**WHAT NEEDS TO BE DONE:** Return the lines below exactly, from the first one through the line that has "If you're using". Leave out everything after it.

**DATA UNDER STUDY:**
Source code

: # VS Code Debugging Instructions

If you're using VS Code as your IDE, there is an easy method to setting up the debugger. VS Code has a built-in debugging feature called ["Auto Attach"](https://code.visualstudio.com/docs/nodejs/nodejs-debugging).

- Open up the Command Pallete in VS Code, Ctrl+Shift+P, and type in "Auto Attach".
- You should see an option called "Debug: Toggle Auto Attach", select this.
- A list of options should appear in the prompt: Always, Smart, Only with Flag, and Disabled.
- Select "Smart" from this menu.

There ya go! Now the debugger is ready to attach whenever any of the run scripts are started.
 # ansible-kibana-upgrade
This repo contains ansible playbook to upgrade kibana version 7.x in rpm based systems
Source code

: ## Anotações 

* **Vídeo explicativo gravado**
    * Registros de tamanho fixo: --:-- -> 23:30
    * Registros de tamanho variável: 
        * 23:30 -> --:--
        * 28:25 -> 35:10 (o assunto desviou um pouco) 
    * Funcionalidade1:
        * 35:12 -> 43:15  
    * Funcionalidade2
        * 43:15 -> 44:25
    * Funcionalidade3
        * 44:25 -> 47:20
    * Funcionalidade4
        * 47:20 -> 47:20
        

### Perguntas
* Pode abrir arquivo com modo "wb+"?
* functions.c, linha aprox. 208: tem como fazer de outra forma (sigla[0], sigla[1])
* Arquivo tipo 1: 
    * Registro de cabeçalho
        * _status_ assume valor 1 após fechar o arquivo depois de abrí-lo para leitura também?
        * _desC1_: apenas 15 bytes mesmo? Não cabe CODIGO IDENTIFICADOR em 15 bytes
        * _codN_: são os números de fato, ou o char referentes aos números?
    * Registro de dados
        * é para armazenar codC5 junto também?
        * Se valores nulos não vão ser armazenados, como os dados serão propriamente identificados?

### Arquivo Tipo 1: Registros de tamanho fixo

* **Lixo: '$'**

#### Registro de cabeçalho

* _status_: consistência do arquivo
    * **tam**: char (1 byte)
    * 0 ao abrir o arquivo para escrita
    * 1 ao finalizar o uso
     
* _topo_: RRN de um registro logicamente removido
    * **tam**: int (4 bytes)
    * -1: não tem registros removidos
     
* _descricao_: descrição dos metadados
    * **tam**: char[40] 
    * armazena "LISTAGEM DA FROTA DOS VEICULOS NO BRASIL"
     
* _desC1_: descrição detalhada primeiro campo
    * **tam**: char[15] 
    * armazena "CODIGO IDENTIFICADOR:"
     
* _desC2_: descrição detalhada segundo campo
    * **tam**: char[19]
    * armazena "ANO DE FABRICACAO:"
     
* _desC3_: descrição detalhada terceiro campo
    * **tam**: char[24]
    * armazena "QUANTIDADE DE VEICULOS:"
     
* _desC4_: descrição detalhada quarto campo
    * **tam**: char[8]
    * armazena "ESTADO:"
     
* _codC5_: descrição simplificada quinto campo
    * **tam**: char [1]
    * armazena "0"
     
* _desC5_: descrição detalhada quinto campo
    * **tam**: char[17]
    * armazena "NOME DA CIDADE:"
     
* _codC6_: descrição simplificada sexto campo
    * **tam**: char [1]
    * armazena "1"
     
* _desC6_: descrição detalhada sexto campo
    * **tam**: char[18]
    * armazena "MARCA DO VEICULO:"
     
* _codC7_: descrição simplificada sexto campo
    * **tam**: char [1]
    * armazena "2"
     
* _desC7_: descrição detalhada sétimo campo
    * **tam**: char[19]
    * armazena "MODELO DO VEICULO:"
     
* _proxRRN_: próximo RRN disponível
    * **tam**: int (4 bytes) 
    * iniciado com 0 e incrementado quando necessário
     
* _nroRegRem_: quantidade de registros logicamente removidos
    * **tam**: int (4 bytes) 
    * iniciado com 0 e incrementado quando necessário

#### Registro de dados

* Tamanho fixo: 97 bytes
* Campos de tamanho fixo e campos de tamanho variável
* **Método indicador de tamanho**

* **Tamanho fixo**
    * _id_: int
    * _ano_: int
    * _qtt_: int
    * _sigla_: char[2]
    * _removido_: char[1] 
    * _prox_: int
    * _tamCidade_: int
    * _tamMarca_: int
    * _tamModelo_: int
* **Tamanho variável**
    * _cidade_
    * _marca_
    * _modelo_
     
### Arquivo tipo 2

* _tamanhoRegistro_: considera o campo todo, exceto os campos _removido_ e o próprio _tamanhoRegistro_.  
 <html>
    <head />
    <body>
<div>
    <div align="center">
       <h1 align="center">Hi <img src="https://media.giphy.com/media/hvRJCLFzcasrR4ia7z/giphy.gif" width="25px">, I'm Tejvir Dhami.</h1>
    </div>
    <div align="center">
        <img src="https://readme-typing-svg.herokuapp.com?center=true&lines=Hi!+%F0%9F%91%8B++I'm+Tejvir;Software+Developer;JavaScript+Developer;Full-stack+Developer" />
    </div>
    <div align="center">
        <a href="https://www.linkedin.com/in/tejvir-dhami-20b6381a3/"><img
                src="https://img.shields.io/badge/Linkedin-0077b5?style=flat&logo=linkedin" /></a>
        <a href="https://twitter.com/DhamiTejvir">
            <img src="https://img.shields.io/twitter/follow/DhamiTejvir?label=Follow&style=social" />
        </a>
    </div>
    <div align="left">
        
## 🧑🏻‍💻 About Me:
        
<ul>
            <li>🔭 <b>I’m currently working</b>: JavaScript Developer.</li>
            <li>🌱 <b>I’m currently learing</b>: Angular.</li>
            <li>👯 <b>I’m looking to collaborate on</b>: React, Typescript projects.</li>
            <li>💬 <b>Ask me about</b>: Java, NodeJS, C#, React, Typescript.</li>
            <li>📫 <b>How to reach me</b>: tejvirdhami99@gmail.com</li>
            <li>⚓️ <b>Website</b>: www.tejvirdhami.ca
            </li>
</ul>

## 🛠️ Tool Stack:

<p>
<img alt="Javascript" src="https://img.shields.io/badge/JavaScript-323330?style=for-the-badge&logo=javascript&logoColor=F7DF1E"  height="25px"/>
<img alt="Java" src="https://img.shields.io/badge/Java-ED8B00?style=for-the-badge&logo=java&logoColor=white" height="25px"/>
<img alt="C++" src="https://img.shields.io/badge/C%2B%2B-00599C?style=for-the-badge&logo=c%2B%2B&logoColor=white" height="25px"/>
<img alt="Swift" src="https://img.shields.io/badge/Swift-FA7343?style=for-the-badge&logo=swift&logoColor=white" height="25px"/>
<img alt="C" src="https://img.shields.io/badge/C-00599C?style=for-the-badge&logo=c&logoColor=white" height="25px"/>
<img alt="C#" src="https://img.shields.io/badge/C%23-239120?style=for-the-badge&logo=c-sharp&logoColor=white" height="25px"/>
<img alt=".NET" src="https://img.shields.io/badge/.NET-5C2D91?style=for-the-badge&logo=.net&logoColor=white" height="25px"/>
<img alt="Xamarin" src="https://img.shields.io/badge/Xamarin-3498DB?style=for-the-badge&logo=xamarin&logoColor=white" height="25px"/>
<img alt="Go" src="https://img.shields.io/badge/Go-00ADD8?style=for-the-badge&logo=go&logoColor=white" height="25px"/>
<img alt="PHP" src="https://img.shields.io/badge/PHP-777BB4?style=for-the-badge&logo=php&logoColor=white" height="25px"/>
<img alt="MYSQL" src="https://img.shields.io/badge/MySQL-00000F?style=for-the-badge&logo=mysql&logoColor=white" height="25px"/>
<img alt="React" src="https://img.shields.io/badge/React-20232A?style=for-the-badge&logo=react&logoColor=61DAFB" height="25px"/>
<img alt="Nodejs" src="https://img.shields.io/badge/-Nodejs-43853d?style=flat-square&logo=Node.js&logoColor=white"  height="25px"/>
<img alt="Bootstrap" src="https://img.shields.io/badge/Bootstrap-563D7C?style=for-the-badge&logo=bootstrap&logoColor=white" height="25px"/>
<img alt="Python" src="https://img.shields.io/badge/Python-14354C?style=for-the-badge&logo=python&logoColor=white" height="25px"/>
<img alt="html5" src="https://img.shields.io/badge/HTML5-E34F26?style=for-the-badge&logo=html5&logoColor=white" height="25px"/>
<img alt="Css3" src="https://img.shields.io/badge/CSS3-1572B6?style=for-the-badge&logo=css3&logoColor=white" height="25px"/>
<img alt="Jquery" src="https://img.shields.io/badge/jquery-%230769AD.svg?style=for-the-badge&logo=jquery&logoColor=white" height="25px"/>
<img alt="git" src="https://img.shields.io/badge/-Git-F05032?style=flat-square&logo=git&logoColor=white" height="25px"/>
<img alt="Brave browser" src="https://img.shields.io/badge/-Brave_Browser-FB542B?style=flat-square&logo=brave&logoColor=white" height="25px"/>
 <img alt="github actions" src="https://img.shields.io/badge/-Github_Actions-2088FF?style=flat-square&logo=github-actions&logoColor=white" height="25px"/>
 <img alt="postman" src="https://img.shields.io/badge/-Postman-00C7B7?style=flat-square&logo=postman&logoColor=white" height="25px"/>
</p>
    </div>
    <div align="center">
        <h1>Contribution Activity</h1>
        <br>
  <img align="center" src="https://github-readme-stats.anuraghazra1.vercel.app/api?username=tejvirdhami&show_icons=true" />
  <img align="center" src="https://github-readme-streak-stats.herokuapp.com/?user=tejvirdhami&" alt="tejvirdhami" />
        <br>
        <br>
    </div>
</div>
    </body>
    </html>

**TASK SOLUTION:**
Source code

: # VS Code Debugging Instructions

If you're using VS Code as your IDE, there is an easy method to setting up the debugger. VS Code has a built-in debugging feature called ["Auto Attach"](https://code.visualstudio.com/docs/nodejs/nodejs-debugging).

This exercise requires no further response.